• Description of the task: An image-free, exact copy of the records below is required.

[Collected data]
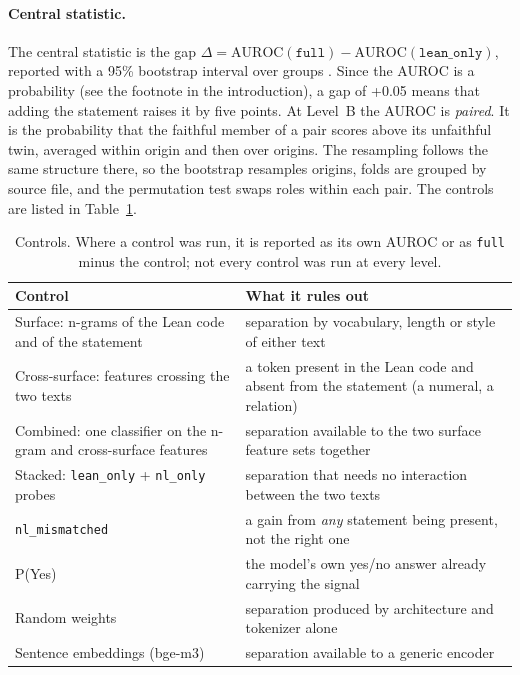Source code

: \documentclass[10pt]{article}
\newcommand{\vr}[1]{\texttt{#1}}
\newcommand{\D}{\Delta}
\begin{document}
\paragraph{Central statistic.}
The central statistic is the gap
$\D = \mathrm{AUROC}(\vr{full}) - \mathrm{AUROC}(\vr{lean\_only})$, reported with a 95\% bootstrap interval over groups \citep{efron}.
Since the AUROC is a probability (see the footnote in the introduction), a gap of +0.05 means that adding the
statement raises it by five points.
At Level~B the AUROC is \emph{paired}. It is the probability that the faithful member of a pair scores above its
unfaithful twin, averaged within origin and then over origins. The resampling follows the same structure there, so
the bootstrap resamples origins, folds are grouped by source file, and the permutation test swaps roles within each
pair.
The controls are listed in Table~\ref{tab:controles}.

\begin{table}[h]
\centering
\caption{Controls. Where a control was run, it is reported as its own AUROC or as \vr{full} minus the control; not every control was run at every level.}
\label{tab:controles}
\vspace{2pt}
\begin{tabularx}{\linewidth}{@{}lX@{}}
\toprule
Control & What it rules out\\
\midrule
Surface: n-grams of the Lean code and of the statement & separation by vocabulary, length or style of either text\\
Cross-surface: features crossing the two texts & a token present in the Lean code and absent from the statement (a numeral, a relation)\\
Combined: one classifier on the n-gram and cross-surface features & separation available to the two surface feature sets together\\
Stacked: \vr{lean\_only} + \vr{nl\_only} probes & separation that needs no interaction between the two texts\\
\vr{nl\_mismatched} & a gain from \emph{any} statement being present, not the right one\\
P(Yes) & the model's own yes/no answer already carrying the signal\\
Random weights & separation produced by architecture and tokenizer alone\\
Sentence embeddings (bge-m3) & separation available to a generic encoder\\
\bottomrule
\end{tabularx}
\end{table}
\end{document}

• Solution to this exercise:
Source code

: \documentclass[10pt]{article}
\newcommand{\vr}[1]{\texttt{#1}}
\newcommand{\D}{\Delta}
\begin{document}
\paragraph{Central statistic.}
The central statistic is the gap
$\D = \mathrm{AUROC}(\vr{full}) - \mathrm{AUROC}(\vr{lean\_only})$, reported with a 95\% bootstrap interval over groups \citep{efron}.
Since the AUROC is a probability (see the footnote in the introduction), a gap of +0.05 means that adding the
statement raises it by five points.
At Level~B the AUROC is \emph{paired}. It is the probability that the faithful member of a pair scores above its
unfaithful twin, averaged within origin and then over origins. The resampling follows the same structure there, so
the bootstrap resamples origins, folds are grouped by source file, and the permutation test swaps roles within each
pair.
The controls are listed in Table~\ref{tab:controles}.

\begin{table}[h]
\centering
\caption{Controls. Where a control was run, it is reported as its own AUROC or as \vr{full} minus the control; not every control was run at every level.}
\label{tab:controles}
\vspace{2pt}
\begin{tabularx}{\linewidth}{@{}lX@{}}
\toprule
Control & What it rules out\\
\midrule
Surface: n-grams of the Lean code and of the statement & separation by vocabulary, length or style of either text\\
Cross-surface: features crossing the two texts & a token present in the Lean code and absent from the statement (a numeral, a relation)\\
Combined: one classifier on the n-gram and cross-surface features & separation available to the two surface feature sets together\\
Stacked: \vr{lean\_only} + \vr{nl\_only} probes & separation that needs no interaction between the two texts\\
\vr{nl\_mismatched} & a gain from \emph{any} statement being present, not the right one\\
P(Yes) & the model's own yes/no answer already carrying the signal\\
Random weights & separation produced by architecture and tokenizer alone\\
Sentence embeddings (bge-m3) & separation available to a generic encoder\\
\bottomrule
\end{tabularx}
\end{table}
\end{document}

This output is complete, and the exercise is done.